How on earth can you calculate that accurately in the first place, and then hold the producers accountable for it after they’ve sold their product? Who knows, but I am certain it will involve lots of highly paid consultancy firms, ‘experts’ and government audits.
So what occurs to energy prices when demand keeps increasing, but new exploration and supply growth is hindered due to insufficient funding? And for good measure throw in burdensome government regulations, compliance requirements and additional taxes?
NATO
I’ve said repeatedly that the Ukraine conflict is a weapons recycling facility. Dump all the old weapons into Ukraine (and no doubt quietly rack up additional foreign and IMF debt that will need to be repaid by Ukrainians) and all the Western defence contractors get to see billions in new orders come flooding in.
But Dmitry Orlov points out why the West needs to abandon its support for Ukraine sooner rather than later:
US-made weapons tend to be overly complex (so that their makers can charge more for the useless extra features) and rather fragile (never tested against a peer adversary like Russia or China, or even against Iran), developed slowly (to clean up on R&D funding), built slowly (because what's the rush?) and very high-maintenance (so that US defense contractors can get even richer delivering spare parts and service). These weapons were supposed to be tested every so gently by giving hell to backward tribesmen armed with old Kalashnikovs and RPGs.

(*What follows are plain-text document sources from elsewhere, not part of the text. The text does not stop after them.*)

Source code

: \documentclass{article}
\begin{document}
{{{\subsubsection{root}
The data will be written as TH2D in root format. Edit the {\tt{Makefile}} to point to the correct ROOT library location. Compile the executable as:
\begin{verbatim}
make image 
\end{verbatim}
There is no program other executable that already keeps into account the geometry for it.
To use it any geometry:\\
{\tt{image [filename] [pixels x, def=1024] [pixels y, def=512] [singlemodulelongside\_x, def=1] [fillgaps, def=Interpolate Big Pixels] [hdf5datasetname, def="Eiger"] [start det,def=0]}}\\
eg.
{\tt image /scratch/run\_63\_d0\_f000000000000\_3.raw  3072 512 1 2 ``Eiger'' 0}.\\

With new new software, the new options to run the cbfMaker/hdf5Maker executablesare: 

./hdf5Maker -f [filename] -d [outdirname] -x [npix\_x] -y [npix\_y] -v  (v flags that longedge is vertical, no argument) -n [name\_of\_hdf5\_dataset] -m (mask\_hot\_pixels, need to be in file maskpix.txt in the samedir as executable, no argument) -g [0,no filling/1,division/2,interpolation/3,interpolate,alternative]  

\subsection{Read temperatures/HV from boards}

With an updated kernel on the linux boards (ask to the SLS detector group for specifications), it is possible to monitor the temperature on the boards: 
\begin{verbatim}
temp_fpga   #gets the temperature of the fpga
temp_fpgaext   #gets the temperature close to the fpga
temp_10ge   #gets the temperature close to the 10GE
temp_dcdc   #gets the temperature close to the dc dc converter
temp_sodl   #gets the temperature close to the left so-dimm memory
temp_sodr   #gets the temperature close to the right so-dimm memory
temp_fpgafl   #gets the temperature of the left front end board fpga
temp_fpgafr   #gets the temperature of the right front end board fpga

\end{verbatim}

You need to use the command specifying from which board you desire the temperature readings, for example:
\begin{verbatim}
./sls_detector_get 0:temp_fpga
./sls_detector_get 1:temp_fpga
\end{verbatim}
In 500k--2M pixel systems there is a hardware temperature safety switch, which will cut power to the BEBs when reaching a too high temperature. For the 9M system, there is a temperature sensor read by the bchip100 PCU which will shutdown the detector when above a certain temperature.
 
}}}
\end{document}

Ukraine is a different story altogether. There, the Ukrainians, with their mismatched hand-me-down Western armor, are being asked to penetrate three lines of hardened Russian defenses. After about a month of effort and staggering losses of men and equipment, they haven't yet been able to reach the first defensive line. The sight of Western armor ablaze does not make good advertising. Consequently, the US defense contractors must be very eager to stop this steady stream of negative advertising for their products to stop right this second — before their reputations end up completely ruined; hence the unseemly haste with which the entire Ukrainian project is being orphaned.
The West is being increasingly embarrassed as their wonder weapons are being convincingly destroyed on the battlefield by a supposedly inferior Russia supposedly only hours away from complete defeat, military mutiny, political turmoil, economic collapse, yadda yadda yadda…
Watching your best weaponry - the stuff you’re eagerly flogging off to other nations at inflated prices - go up in flames is bad for business of the military industrial complex. Better to move back to a cold war situation where you can trumpet how magnificent your weapons are on a controlled, domestic test ground than see the realities against a competent opponent.
Ukraine
So considering the above, here comes the pivot:
There is, of course, another American anxiety; one that is perhaps greater than the fear of drawn-out battle. That is a level of Ukrainian victory that could lead to collapse in the Kremlin and possible fragmentation and chaos across the country with potentially catastrophic geostrategic consequences and untold global economic harm. This immediate vision of doom may or may not be right – but it endures in the back of the minds of White House officials.
Oohhhhhh ok I get it! So Ukraine could have achieved outright glorious victory, but if it did, Russia would collapse and that would be a big problem, so we can’t let Ukraine win, so can only support them enough to ensure they lose the war as well as hundreds of thousands of men, so Russia who we said must be destroyed can actually triumph.
In effect, Russia will only win because the US is going to let them. Sounds plausible.
United States
In addition to the military spend above, in 2022 the United States also contributed more than USD 113 Billion to Ukraine - more than the entire Russian military budget. This shows you that throwing money at a conflict without understanding it does not engender good results.
You’d think after decades of US military failures they would learn this. The US hasn’t ‘won’ a war since WWII and that was with the Soviets doing the heavy lifting of taking out 80% of German forces.
To clarify, ‘declaring victory’ and running away - Afghanistan being the most recent example - is not a win.